**Work instructions**. For the entries that follow, produce an exact copy with no pictures in it.
-.-.-
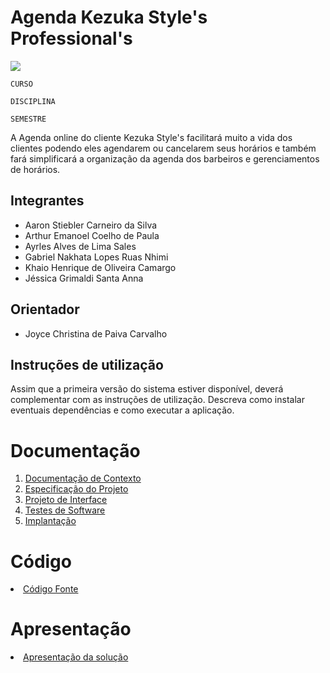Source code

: # Agenda Kezuka Style's Professional's 

<img src="https://github.com/ICEI-PUC-Minas-PMV-ADS/pmv-ads-2024-1-e5-proj-empext-t6-kezuka-styles-agenda/assets/86859418/2bd7e3ee-de25-4840-8c1e-f81ad852d3d6"></img>

`CURSO`

`DISCIPLINA`

`SEMESTRE`

A Agenda online do cliente Kezuka Style's facilitará muito a vida dos clientes podendo eles agendarem ou cancelarem seus horários e também fará simplificará a organização da agenda dos barbeiros e gerenciamentos de horários. 

## Integrantes

* Aaron Stiebler Carneiro da Silva
* Arthur Emanoel Coelho de Paula
* Ayrles Alves de Lima Sales
* Gabriel Nakhata Lopes Ruas Nhimi
* Khaio Henrique de Oliveira Camargo
* Jéssica Grimaldi Santa Anna

## Orientador

* Joyce Christina de Paiva Carvalho

## Instruções de utilização

Assim que a primeira versão do sistema estiver disponível, deverá complementar com as instruções de utilização. Descreva como instalar eventuais dependências e como executar a aplicação.

# Documentação

<ol>
<li><a href="docs/01-Documentação de Contexto.md"> Documentação de Contexto</a></li>
<li><a href="docs/02-Especificação do Projeto.md"> Especificação do Projeto</a></li>
<li><a href="docs/03-Projeto de Interface.md"> Projeto de Interface</a></li>
<li><a href="docs/04-Testes de Software.md"> Testes de Software</a></li>
<li><a href="docs/05-Implantação.md"> Implantação</a></li>
</ol>

# Código

<li><a href="src/README.md"> Código Fonte</a></li>

# Apresentação

<li><a href="presentation/README.md"> Apresentação da solução</a></li>
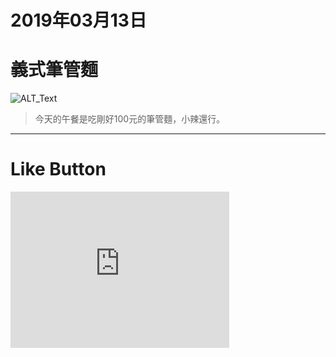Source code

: # 2019年03月13日
# 義式筆管麵

![ALT_Text](https://lazyteatime.github.io/2019/2019-03-13/pasta.jpg)

>今天的午餐是吃剛好100元的筆管麵，小辣還行。

* * *

# Like Button

  <iframe class="lc-margin-top-64 lc-margin-bottom-32 lc-mobile" height="250px" width="350px" data-v-b66e9a5a="" frameborder="0" src="https://button.like.co/in/embed/lazy_tea_time/button?referrer=https://lazyteatime.github.io/2019/2019-03-13/2019-03-13&amp;type=wp"> </iframe>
-.-.-
**Response for this exercise**.
Source code

: # Agenda Kezuka Style's Professional's 

<img src="https://github.com/ICEI-PUC-Minas-PMV-ADS/pmv-ads-2024-1-e5-proj-empext-t6-kezuka-styles-agenda/assets/86859418/2bd7e3ee-de25-4840-8c1e-f81ad852d3d6"></img>

`CURSO`

`DISCIPLINA`

`SEMESTRE`

A Agenda online do cliente Kezuka Style's facilitará muito a vida dos clientes podendo eles agendarem ou cancelarem seus horários e também fará simplificará a organização da agenda dos barbeiros e gerenciamentos de horários. 

## Integrantes

* Aaron Stiebler Carneiro da Silva
* Arthur Emanoel Coelho de Paula
* Ayrles Alves de Lima Sales
* Gabriel Nakhata Lopes Ruas Nhimi
* Khaio Henrique de Oliveira Camargo
* Jéssica Grimaldi Santa Anna

## Orientador

* Joyce Christina de Paiva Carvalho

## Instruções de utilização

Assim que a primeira versão do sistema estiver disponível, deverá complementar com as instruções de utilização. Descreva como instalar eventuais dependências e como executar a aplicação.

# Documentação

<ol>
<li><a href="docs/01-Documentação de Contexto.md"> Documentação de Contexto</a></li>
<li><a href="docs/02-Especificação do Projeto.md"> Especificação do Projeto</a></li>
<li><a href="docs/03-Projeto de Interface.md"> Projeto de Interface</a></li>
<li><a href="docs/04-Testes de Software.md"> Testes de Software</a></li>
<li><a href="docs/05-Implantação.md"> Implantação</a></li>
</ol>

# Código

<li><a href="src/README.md"> Código Fonte</a></li>

# Apresentação

<li><a href="presentation/README.md"> Apresentação da solução</a></li>
Source code

: # 2019年03月13日
# 義式筆管麵

![ALT_Text](https://lazyteatime.github.io/2019/2019-03-13/pasta.jpg)

>今天的午餐是吃剛好100元的筆管麵，小辣還行。

* * *

# Like Button

  <iframe class="lc-margin-top-64 lc-margin-bottom-32 lc-mobile" height="250px" width="350px" data-v-b66e9a5a="" frameborder="0" src="https://button.like.co/in/embed/lazy_tea_time/button?referrer=https://lazyteatime.github.io/2019/2019-03-13/2019-03-13&amp;type=wp"> </iframe>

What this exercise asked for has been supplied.